I am very torn at the moment and I just don’t know what to do. I am not used to indecision, but I guess this is just a time for me to be patient and to wait for God to guide me in the right direction. I don’t know if they are even letting people into the country at the moment unless they are with a specific relief organization. Without a doubt, I will be back there when the time is right.

If I were to return, I would perhaps be of some help as I speak Nepali, I am good at construction or deconstruction and “getting my hands dirty”, and I could provide much needed moral support, but I would also be another mouth to feed and would take up another much needed bed or tent, which are in high demand at the moment. They can’t even find enough food or water for those that are there at the moment and it has been less than 48 hours.

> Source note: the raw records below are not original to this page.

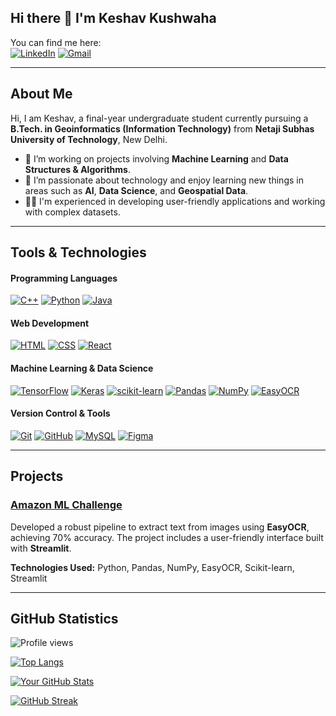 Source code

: ## Hi there 👋 I'm Keshav Kushwaha

You can find me here:  
[![LinkedIn](https://img.shields.io/badge/LinkedIn-0077B5?style=for-the-badge&logo=linkedin&logoColor=white)](https://www.linkedin.com/in/offline-keshav) [![Gmail](https://img.shields.io/badge/Gmail-D14836?style=for-the-badge&logo=gmail&logoColor=white)](mailto:keshavkushawaha@gmail.com)

---

## About Me

Hi, I am Keshav, a final-year undergraduate student currently pursuing a **B.Tech. in Geoinformatics (Information Technology)** from **Netaji Subhas University of Technology**, New Delhi.

- 🔭 I’m working on projects involving **Machine Learning** and **Data Structures & Algorithms**.
- 🌱 I’m passionate about technology and enjoy learning new things in areas such as **AI**, **Data Science**, and **Geospatial Data**.
- 👨‍💻 I'm experienced in developing user-friendly applications and working with complex datasets.

---

## Tools & Technologies

#### Programming Languages
[![C++](https://img.shields.io/badge/C++-00599C?style=for-the-badge&logo=cplusplus&logoColor=white)](https://en.cppreference.com/w/) [![Python](https://img.shields.io/badge/Python-3776AB?style=for-the-badge&logo=python&logoColor=white)](https://www.python.org/) [![Java](https://img.shields.io/badge/Java-007396?style=for-the-badge&logo=java&logoColor=white)](https://www.java.com/)

#### Web Development
[![HTML](https://img.shields.io/badge/HTML5-E34F26?style=for-the-badge&logo=html5&logoColor=white)](https://developer.mozilla.org/en-US/docs/Web/HTML) [![CSS](https://img.shields.io/badge/CSS3-1572B6?style=for-the-badge&logo=css3&logoColor=white)](https://developer.mozilla.org/en-US/docs/Web/CSS) [![React](https://img.shields.io/badge/React-61DAFB?style=for-the-badge&logo=react&logoColor=black)](https://reactjs.org/)

#### Machine Learning & Data Science
[![TensorFlow](https://img.shields.io/badge/TensorFlow-FF6F00?style=for-the-badge&logo=tensorflow&logoColor=white)](https://www.tensorflow.org/) [![Keras](https://img.shields.io/badge/Keras-D00000?style=for-the-badge&logo=keras&logoColor=white)](https://keras.io/) [![scikit-learn](https://img.shields.io/badge/scikit--learn-F7931E?style=for-the-badge&logo=scikit-learn&logoColor=white)](https://scikit-learn.org/) [![Pandas](https://img.shields.io/badge/Pandas-150458?style=for-the-badge&logo=pandas&logoColor=white)](https://pandas.pydata.org/) [![NumPy](https://img.shields.io/badge/NumPy-013243?style=for-the-badge&logo=numpy&logoColor=white)](https://numpy.org/) [![EasyOCR](https://img.shields.io/badge/EasyOCR-5C3EE8?style=for-the-badge&logoColor=white)](https://github.com/JaidedAI/EasyOCR)

#### Version Control & Tools
[![Git](https://img.shields.io/badge/Git-F05032?style=for-the-badge&logo=git&logoColor=white)](https://git-scm.com/) [![GitHub](https://img.shields.io/badge/GitHub-181717?style=for-the-badge&logo=github&logoColor=white)](https://github.com/) [![MySQL](https://img.shields.io/badge/MySQL-4479A1?style=for-the-badge&logo=mysql&logoColor=white)](https://www.mysql.com/) [![Figma](https://img.shields.io/badge/Figma-F24E1E?style=for-the-badge&logo=figma&logoColor=white)](https://www.figma.com/)

---

## Projects

### [Amazon ML Challenge](https://offline-keshav-amazon-ml-challenge.streamlit.app/)
Developed a robust pipeline to extract text from images using **EasyOCR**, achieving 70% accuracy. The project includes a user-friendly interface built with **Streamlit**.

**Technologies Used:** Python, Pandas, NumPy, EasyOCR, Scikit-learn, Streamlit

---

## GitHub Statistics

![Profile views](https://komarev.com/ghpvc/?username=offline-keshav&color=blue&style=flat-square)



[![Top Langs](https://github-readme-stats.vercel.app/api/top-langs/?username=offline-keshav&layout=compact&hide=Jupyter%20Notebook&theme=dark)](https://github.com/offline-keshav/github-readme-stats)




[![Your GitHub Stats](https://github-readme-stats.vercel.app/api?username=offline-keshav&show_icons=true&theme=dark)](https://github.com/offline-keshav/github-readme-stats) 





[![GitHub Streak](https://streak-stats.demolab.com/?user=offline-keshav&theme=dark)](https://git.io/streak-stats)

When I think about Nepal, I don’t think of it in terms of a few singular friends, or singular places, or experiences. I see Nepal as an image in itself. It is hard to explain. I consider every single Nepali, even those that I have never met, as friends. I see all of their faces as one. It has been a rock of support for me the past five years as I mentioned in my previous posts.

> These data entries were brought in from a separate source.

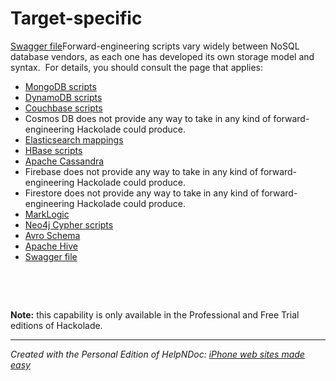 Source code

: # Target-specific

[Swagger file](<Swaggerfile.md>)Forward-engineering scripts vary widely between NoSQL database vendors, as each one has developed its own storage model and syntax.&nbsp; For details, you should consult the page that applies:

* [MongoDB scripts](<MongoDBscripts.md>)
* [DynamoDB scripts](<DynamoDBscripts.md>)
* [Couchbase scripts](<Couchbasescripts.md>)
* Cosmos DB does not provide any way to take in any kind of forward-engineering Hackolade could produce.
* [Elasticsearch mappings](<Elasticsearch1.md>)
* [HBase scripts](<HBase1.md>)
* [Apache Cassandra](<Cassandra1.md>)
* Firebase does not provide any way to take in any kind of forward-engineering Hackolade could produce.
* Firestore does not provide any way to take in any kind of forward-engineering Hackolade could produce.
* [MarkLogic](<MarkLogic1.md>)
* [Neo4j Cypher scripts](<Neo4j1.md>)
* [Avro Schema](<Avroschema1.md>)
* [Apache Hive](<ApacheHive1.md>)
* [Swagger file](<Swaggerfile.md>)

&nbsp;

&nbsp;

**Note:** this capability is only available in the Professional and Free Trial editions of Hackolade.


***
_Created with the Personal Edition of HelpNDoc: [iPhone web sites made easy](<https://www.helpndoc.com/feature-tour/iphone-website-generation>)_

The image I have of Nepal is characterized by pristine-ness, purity, and perfection. It truly takes an “act of God” to shake an image such as this and yet this is what has happened. I know they won’t lose these characteristics, it is just the “image” has been shaken in my own mind and it is difficult to accept at the moment. I just keep telling myself there has to be a reason that I am not there and a reason for it to happen altogether; that Nepal will be a better place in the long-term because of this event.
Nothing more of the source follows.